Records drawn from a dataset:
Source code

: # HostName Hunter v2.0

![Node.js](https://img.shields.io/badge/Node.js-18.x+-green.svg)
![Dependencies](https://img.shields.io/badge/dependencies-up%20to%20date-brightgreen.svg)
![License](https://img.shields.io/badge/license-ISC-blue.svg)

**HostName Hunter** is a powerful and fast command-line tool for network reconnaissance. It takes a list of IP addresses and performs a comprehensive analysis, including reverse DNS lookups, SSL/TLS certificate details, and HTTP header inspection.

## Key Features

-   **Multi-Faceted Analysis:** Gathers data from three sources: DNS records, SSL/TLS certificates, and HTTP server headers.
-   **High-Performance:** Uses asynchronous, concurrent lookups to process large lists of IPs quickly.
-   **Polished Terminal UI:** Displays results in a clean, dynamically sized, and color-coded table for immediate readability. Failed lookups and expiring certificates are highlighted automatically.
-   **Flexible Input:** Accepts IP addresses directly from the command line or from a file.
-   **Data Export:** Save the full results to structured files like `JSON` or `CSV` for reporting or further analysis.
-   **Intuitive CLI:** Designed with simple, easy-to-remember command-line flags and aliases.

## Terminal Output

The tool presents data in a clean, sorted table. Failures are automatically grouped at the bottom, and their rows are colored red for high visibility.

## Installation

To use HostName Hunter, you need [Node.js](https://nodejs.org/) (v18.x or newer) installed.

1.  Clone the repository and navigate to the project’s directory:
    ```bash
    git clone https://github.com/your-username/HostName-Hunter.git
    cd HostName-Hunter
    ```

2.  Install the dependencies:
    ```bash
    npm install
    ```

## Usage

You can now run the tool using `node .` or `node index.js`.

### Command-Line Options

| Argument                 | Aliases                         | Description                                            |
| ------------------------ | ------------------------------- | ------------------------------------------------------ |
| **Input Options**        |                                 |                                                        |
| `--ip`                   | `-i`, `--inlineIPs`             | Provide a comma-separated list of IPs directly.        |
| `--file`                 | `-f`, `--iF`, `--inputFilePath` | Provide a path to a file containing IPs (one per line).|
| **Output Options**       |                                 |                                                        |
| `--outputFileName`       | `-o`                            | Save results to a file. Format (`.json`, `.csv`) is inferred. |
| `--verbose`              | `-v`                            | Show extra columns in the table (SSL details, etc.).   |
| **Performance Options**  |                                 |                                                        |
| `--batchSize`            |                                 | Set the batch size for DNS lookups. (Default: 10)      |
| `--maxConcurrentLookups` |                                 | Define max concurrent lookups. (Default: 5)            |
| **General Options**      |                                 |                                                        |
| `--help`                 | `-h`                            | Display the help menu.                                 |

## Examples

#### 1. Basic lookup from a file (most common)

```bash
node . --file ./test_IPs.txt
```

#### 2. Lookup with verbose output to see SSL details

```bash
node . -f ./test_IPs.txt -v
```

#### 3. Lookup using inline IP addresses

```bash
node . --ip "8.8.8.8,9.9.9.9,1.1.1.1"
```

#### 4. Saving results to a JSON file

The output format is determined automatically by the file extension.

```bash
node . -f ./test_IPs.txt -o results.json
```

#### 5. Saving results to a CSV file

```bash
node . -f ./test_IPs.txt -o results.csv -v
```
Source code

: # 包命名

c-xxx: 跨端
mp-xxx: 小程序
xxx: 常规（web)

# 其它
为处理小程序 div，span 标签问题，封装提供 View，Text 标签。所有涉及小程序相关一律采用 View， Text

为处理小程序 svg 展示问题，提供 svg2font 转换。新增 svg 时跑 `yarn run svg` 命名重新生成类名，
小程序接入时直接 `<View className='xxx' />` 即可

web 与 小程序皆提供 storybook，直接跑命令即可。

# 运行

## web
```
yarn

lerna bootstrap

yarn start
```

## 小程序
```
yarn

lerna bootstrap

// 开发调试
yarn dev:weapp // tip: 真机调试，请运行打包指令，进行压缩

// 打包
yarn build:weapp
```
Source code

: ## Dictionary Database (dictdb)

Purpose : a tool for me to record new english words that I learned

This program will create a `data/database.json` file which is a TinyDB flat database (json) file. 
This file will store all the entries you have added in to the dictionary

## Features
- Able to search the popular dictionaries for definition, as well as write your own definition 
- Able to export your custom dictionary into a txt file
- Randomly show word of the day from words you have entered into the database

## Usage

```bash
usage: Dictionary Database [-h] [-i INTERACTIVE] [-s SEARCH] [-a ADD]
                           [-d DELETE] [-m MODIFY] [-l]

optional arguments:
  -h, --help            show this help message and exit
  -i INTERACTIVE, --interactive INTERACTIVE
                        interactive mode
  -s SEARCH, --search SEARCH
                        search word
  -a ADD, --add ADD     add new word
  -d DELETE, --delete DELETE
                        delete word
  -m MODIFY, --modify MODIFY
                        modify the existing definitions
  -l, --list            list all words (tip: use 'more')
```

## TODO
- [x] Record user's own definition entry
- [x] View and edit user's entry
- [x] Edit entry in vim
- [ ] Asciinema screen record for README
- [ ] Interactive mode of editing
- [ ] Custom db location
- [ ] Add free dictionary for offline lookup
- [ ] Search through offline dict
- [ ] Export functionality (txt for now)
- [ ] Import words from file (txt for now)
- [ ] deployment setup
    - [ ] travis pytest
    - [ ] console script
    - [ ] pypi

▶ **What you are asked to do**: In full and verbatim, transcribe the data.

▶ **Exercise response**:
Source code

: # HostName Hunter v2.0

![Node.js](https://img.shields.io/badge/Node.js-18.x+-green.svg)
![Dependencies](https://img.shields.io/badge/dependencies-up%20to%20date-brightgreen.svg)
![License](https://img.shields.io/badge/license-ISC-blue.svg)

**HostName Hunter** is a powerful and fast command-line tool for network reconnaissance. It takes a list of IP addresses and performs a comprehensive analysis, including reverse DNS lookups, SSL/TLS certificate details, and HTTP header inspection.

## Key Features

-   **Multi-Faceted Analysis:** Gathers data from three sources: DNS records, SSL/TLS certificates, and HTTP server headers.
-   **High-Performance:** Uses asynchronous, concurrent lookups to process large lists of IPs quickly.
-   **Polished Terminal UI:** Displays results in a clean, dynamically sized, and color-coded table for immediate readability. Failed lookups and expiring certificates are highlighted automatically.
-   **Flexible Input:** Accepts IP addresses directly from the command line or from a file.
-   **Data Export:** Save the full results to structured files like `JSON` or `CSV` for reporting or further analysis.
-   **Intuitive CLI:** Designed with simple, easy-to-remember command-line flags and aliases.

## Terminal Output

The tool presents data in a clean, sorted table. Failures are automatically grouped at the bottom, and their rows are colored red for high visibility.

## Installation

To use HostName Hunter, you need [Node.js](https://nodejs.org/) (v18.x or newer) installed.

1.  Clone the repository and navigate to the project’s directory:
    ```bash
    git clone https://github.com/your-username/HostName-Hunter.git
    cd HostName-Hunter
    ```

2.  Install the dependencies:
    ```bash
    npm install
    ```

## Usage

You can now run the tool using `node .` or `node index.js`.

### Command-Line Options

| Argument                 | Aliases                         | Description                                            |
| ------------------------ | ------------------------------- | ------------------------------------------------------ |
| **Input Options**        |                                 |                                                        |
| `--ip`                   | `-i`, `--inlineIPs`             | Provide a comma-separated list of IPs directly.        |
| `--file`                 | `-f`, `--iF`, `--inputFilePath` | Provide a path to a file containing IPs (one per line).|
| **Output Options**       |                                 |                                                        |
| `--outputFileName`       | `-o`                            | Save results to a file. Format (`.json`, `.csv`) is inferred. |
| `--verbose`              | `-v`                            | Show extra columns in the table (SSL details, etc.).   |
| **Performance Options**  |                                 |                                                        |
| `--batchSize`            |                                 | Set the batch size for DNS lookups. (Default: 10)      |
| `--maxConcurrentLookups` |                                 | Define max concurrent lookups. (Default: 5)            |
| **General Options**      |                                 |                                                        |
| `--help`                 | `-h`                            | Display the help menu.                                 |

## Examples

#### 1. Basic lookup from a file (most common)

```bash
node . --file ./test_IPs.txt
```

#### 2. Lookup with verbose output to see SSL details

```bash
node . -f ./test_IPs.txt -v
```

#### 3. Lookup using inline IP addresses

```bash
node . --ip "8.8.8.8,9.9.9.9,1.1.1.1"
```

#### 4. Saving results to a JSON file

The output format is determined automatically by the file extension.

```bash
node . -f ./test_IPs.txt -o results.json
```

#### 5. Saving results to a CSV file

```bash
node . -f ./test_IPs.txt -o results.csv -v
```
Source code

: # 包命名

c-xxx: 跨端
mp-xxx: 小程序
xxx: 常规（web)

# 其它
为处理小程序 div，span 标签问题，封装提供 View，Text 标签。所有涉及小程序相关一律采用 View， Text

为处理小程序 svg 展示问题，提供 svg2font 转换。新增 svg 时跑 `yarn run svg` 命名重新生成类名，
小程序接入时直接 `<View className='xxx' />` 即可

web 与 小程序皆提供 storybook，直接跑命令即可。

# 运行

## web
```
yarn

lerna bootstrap

yarn start
```

## 小程序
```
yarn

lerna bootstrap

// 开发调试
yarn dev:weapp // tip: 真机调试，请运行打包指令，进行压缩

// 打包
yarn build:weapp
```
Source code

: ## Dictionary Database (dictdb)

Purpose : a tool for me to record new english words that I learned

This program will create a `data/database.json` file which is a TinyDB flat database (json) file. 
This file will store all the entries you have added in to the dictionary

## Features
- Able to search the popular dictionaries for definition, as well as write your own definition 
- Able to export your custom dictionary into a txt file
- Randomly show word of the day from words you have entered into the database

## Usage

```bash
usage: Dictionary Database [-h] [-i INTERACTIVE] [-s SEARCH] [-a ADD]
                           [-d DELETE] [-m MODIFY] [-l]

optional arguments:
  -h, --help            show this help message and exit
  -i INTERACTIVE, --interactive INTERACTIVE
                        interactive mode
  -s SEARCH, --search SEARCH
                        search word
  -a ADD, --add ADD     add new word
  -d DELETE, --delete DELETE
                        delete word
  -m MODIFY, --modify MODIFY
                        modify the existing definitions
  -l, --list            list all words (tip: use 'more')
```

## TODO
- [x] Record user's own definition entry
- [x] View and edit user's entry
- [x] Edit entry in vim
- [ ] Asciinema screen record for README
- [ ] Interactive mode of editing
- [ ] Custom db location
- [ ] Add free dictionary for offline lookup
- [ ] Search through offline dict
- [ ] Export functionality (txt for now)
- [ ] Import words from file (txt for now)
- [ ] deployment setup
    - [ ] travis pytest
    - [ ] console script
    - [ ] pypi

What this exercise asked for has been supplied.